Aim of the exercise: Print the data exactly as written, but leave out each picture.

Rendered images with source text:
^^^^^^^^
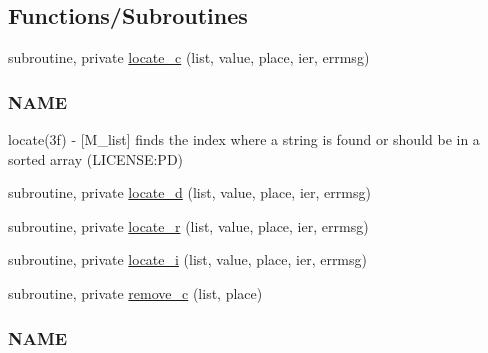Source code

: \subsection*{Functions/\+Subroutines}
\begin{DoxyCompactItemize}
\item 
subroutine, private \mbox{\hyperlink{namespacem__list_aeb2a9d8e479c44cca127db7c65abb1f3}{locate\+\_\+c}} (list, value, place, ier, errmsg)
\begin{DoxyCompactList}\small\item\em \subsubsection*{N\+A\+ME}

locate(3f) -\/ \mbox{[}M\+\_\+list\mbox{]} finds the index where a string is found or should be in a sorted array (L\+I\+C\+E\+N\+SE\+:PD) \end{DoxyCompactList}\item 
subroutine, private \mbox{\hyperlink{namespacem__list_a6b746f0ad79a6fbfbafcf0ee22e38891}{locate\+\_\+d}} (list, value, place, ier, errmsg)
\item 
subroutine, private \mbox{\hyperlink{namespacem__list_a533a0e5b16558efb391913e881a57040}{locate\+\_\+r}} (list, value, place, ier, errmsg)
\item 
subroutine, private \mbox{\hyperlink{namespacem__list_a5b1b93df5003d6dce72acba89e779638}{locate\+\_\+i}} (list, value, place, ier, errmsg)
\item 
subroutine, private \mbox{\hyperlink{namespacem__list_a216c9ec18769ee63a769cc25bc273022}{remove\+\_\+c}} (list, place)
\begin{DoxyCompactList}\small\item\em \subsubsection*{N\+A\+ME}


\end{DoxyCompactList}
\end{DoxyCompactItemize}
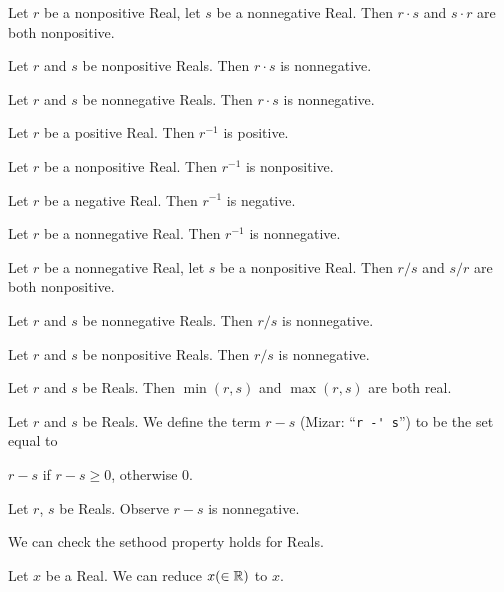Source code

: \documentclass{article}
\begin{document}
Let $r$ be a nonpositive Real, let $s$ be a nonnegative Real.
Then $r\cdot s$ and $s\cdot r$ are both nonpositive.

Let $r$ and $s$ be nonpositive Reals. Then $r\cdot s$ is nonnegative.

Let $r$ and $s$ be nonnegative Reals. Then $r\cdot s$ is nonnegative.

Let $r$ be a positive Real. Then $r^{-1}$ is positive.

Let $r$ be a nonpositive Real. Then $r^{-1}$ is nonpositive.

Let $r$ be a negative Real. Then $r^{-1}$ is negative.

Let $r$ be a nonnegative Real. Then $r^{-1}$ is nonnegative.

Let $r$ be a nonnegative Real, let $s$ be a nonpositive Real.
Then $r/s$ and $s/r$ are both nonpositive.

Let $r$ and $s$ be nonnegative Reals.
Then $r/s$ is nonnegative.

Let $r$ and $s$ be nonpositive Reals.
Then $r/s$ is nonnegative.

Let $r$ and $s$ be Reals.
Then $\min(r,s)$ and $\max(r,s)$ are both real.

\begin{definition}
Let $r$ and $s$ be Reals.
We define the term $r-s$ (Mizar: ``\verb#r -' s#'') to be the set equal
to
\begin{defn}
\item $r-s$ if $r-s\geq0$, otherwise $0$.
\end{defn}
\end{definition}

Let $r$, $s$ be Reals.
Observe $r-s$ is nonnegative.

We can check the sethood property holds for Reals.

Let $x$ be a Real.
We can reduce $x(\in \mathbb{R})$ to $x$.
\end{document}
^^^^^^^^
Exercise response:
Source code

: \subsection*{Functions/\+Subroutines}
\begin{DoxyCompactItemize}
\item 
subroutine, private \mbox{\hyperlink{namespacem__list_aeb2a9d8e479c44cca127db7c65abb1f3}{locate\+\_\+c}} (list, value, place, ier, errmsg)
\begin{DoxyCompactList}\small\item\em \subsubsection*{N\+A\+ME}

locate(3f) -\/ \mbox{[}M\+\_\+list\mbox{]} finds the index where a string is found or should be in a sorted array (L\+I\+C\+E\+N\+SE\+:PD) \end{DoxyCompactList}\item 
subroutine, private \mbox{\hyperlink{namespacem__list_a6b746f0ad79a6fbfbafcf0ee22e38891}{locate\+\_\+d}} (list, value, place, ier, errmsg)
\item 
subroutine, private \mbox{\hyperlink{namespacem__list_a533a0e5b16558efb391913e881a57040}{locate\+\_\+r}} (list, value, place, ier, errmsg)
\item 
subroutine, private \mbox{\hyperlink{namespacem__list_a5b1b93df5003d6dce72acba89e779638}{locate\+\_\+i}} (list, value, place, ier, errmsg)
\item 
subroutine, private \mbox{\hyperlink{namespacem__list_a216c9ec18769ee63a769cc25bc273022}{remove\+\_\+c}} (list, place)
\begin{DoxyCompactList}\small\item\em \subsubsection*{N\+A\+ME}


\end{DoxyCompactList}
\end{DoxyCompactItemize}
Source code

: \documentclass{article}
\begin{document}
Let $r$ be a nonpositive Real, let $s$ be a nonnegative Real.
Then $r\cdot s$ and $s\cdot r$ are both nonpositive.

Let $r$ and $s$ be nonpositive Reals. Then $r\cdot s$ is nonnegative.

Let $r$ and $s$ be nonnegative Reals. Then $r\cdot s$ is nonnegative.

Let $r$ be a positive Real. Then $r^{-1}$ is positive.

Let $r$ be a nonpositive Real. Then $r^{-1}$ is nonpositive.

Let $r$ be a negative Real. Then $r^{-1}$ is negative.

Let $r$ be a nonnegative Real. Then $r^{-1}$ is nonnegative.

Let $r$ be a nonnegative Real, let $s$ be a nonpositive Real.
Then $r/s$ and $s/r$ are both nonpositive.

Let $r$ and $s$ be nonnegative Reals.
Then $r/s$ is nonnegative.

Let $r$ and $s$ be nonpositive Reals.
Then $r/s$ is nonnegative.

Let $r$ and $s$ be Reals.
Then $\min(r,s)$ and $\max(r,s)$ are both real.

\begin{definition}
Let $r$ and $s$ be Reals.
We define the term $r-s$ (Mizar: ``\verb#r -' s#'') to be the set equal
to
\begin{defn}
\item $r-s$ if $r-s\geq0$, otherwise $0$.
\end{defn}
\end{definition}

Let $r$, $s$ be Reals.
Observe $r-s$ is nonnegative.

We can check the sethood property holds for Reals.

Let $x$ be a Real.
We can reduce $x(\in \mathbb{R})$ to $x$.
\end{document}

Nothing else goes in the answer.